:: Data for analysis

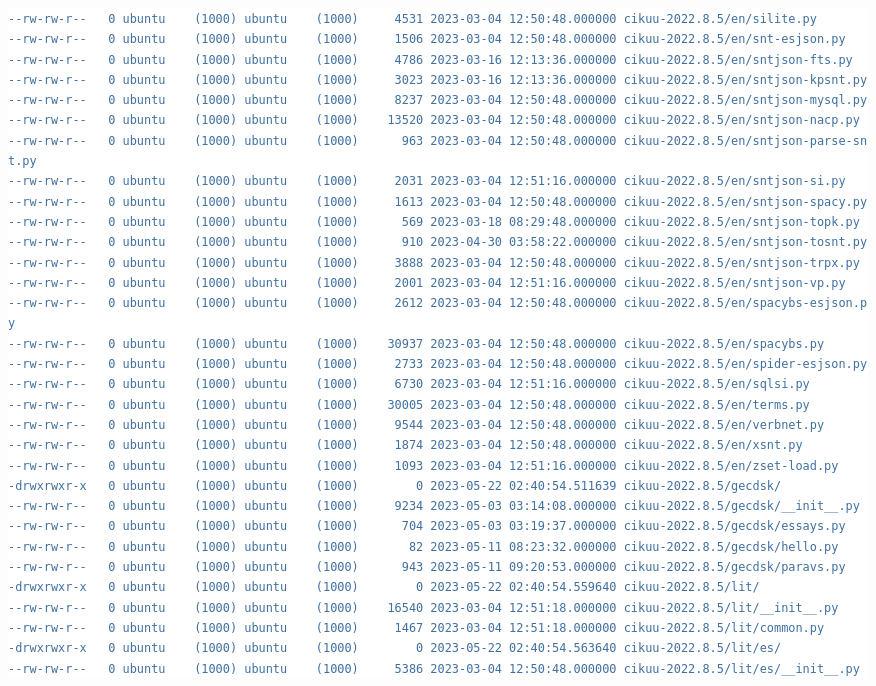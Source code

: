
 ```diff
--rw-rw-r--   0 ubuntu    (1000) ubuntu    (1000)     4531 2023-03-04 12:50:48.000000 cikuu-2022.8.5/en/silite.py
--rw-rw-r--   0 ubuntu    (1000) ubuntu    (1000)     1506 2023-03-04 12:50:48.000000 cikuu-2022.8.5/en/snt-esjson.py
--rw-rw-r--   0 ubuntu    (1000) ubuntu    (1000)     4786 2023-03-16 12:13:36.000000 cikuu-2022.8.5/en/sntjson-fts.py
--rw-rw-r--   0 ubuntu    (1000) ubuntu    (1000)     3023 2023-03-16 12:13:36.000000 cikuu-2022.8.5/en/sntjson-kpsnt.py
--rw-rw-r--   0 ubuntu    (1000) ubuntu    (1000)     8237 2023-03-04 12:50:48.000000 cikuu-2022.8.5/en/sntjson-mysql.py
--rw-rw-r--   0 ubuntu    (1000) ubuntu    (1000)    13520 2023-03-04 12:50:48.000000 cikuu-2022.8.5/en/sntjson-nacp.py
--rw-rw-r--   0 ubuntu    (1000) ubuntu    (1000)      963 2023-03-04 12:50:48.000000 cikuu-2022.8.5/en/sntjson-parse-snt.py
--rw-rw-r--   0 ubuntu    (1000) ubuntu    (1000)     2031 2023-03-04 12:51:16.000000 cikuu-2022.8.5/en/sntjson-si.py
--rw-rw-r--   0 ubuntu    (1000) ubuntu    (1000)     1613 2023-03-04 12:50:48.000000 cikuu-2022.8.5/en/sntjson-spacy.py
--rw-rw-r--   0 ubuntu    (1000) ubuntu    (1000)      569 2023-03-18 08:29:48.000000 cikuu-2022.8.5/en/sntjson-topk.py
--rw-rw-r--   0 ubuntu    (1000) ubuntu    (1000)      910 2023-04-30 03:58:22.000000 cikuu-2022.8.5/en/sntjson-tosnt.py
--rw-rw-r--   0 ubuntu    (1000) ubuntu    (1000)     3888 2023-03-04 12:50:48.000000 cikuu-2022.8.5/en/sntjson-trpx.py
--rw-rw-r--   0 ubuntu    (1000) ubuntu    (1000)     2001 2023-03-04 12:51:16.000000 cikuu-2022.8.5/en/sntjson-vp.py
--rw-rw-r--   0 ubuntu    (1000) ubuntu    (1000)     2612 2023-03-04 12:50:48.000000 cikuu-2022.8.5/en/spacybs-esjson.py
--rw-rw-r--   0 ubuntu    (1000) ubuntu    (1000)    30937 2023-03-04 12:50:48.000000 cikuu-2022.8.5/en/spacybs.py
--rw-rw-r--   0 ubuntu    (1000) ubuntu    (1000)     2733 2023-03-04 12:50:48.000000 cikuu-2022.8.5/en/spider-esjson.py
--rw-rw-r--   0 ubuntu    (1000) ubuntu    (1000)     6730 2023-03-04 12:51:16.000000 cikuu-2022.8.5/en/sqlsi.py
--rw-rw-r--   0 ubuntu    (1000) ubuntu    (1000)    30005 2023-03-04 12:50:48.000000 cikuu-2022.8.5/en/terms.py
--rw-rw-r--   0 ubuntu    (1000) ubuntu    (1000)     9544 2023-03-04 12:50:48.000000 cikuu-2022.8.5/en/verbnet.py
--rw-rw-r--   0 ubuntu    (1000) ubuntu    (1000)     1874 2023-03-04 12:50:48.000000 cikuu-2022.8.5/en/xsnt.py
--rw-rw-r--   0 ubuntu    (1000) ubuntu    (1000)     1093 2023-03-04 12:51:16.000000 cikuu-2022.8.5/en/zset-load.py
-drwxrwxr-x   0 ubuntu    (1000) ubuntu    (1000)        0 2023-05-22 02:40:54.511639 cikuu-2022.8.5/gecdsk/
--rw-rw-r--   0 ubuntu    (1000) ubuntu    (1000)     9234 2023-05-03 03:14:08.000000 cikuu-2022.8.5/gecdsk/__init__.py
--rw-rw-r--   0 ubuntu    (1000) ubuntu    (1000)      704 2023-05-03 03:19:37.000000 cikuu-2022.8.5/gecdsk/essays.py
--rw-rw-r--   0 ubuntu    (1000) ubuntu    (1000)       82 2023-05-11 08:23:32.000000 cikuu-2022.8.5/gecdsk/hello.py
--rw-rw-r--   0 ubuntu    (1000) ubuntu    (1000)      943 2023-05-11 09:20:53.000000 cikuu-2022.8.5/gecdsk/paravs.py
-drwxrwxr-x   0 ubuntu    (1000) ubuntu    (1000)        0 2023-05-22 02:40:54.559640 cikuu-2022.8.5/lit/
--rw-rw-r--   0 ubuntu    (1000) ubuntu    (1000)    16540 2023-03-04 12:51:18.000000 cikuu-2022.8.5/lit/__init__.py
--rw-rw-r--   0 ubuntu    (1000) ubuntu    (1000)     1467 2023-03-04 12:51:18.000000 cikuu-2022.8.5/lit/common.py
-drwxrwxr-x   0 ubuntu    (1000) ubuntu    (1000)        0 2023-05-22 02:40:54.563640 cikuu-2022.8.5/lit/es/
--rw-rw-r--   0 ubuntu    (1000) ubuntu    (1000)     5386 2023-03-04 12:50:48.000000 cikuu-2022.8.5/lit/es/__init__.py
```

::::

-- Task statement --
Please say how many lines in the records above contain the word "spacybs", giving the number alone.

-- Solution to the problem --
2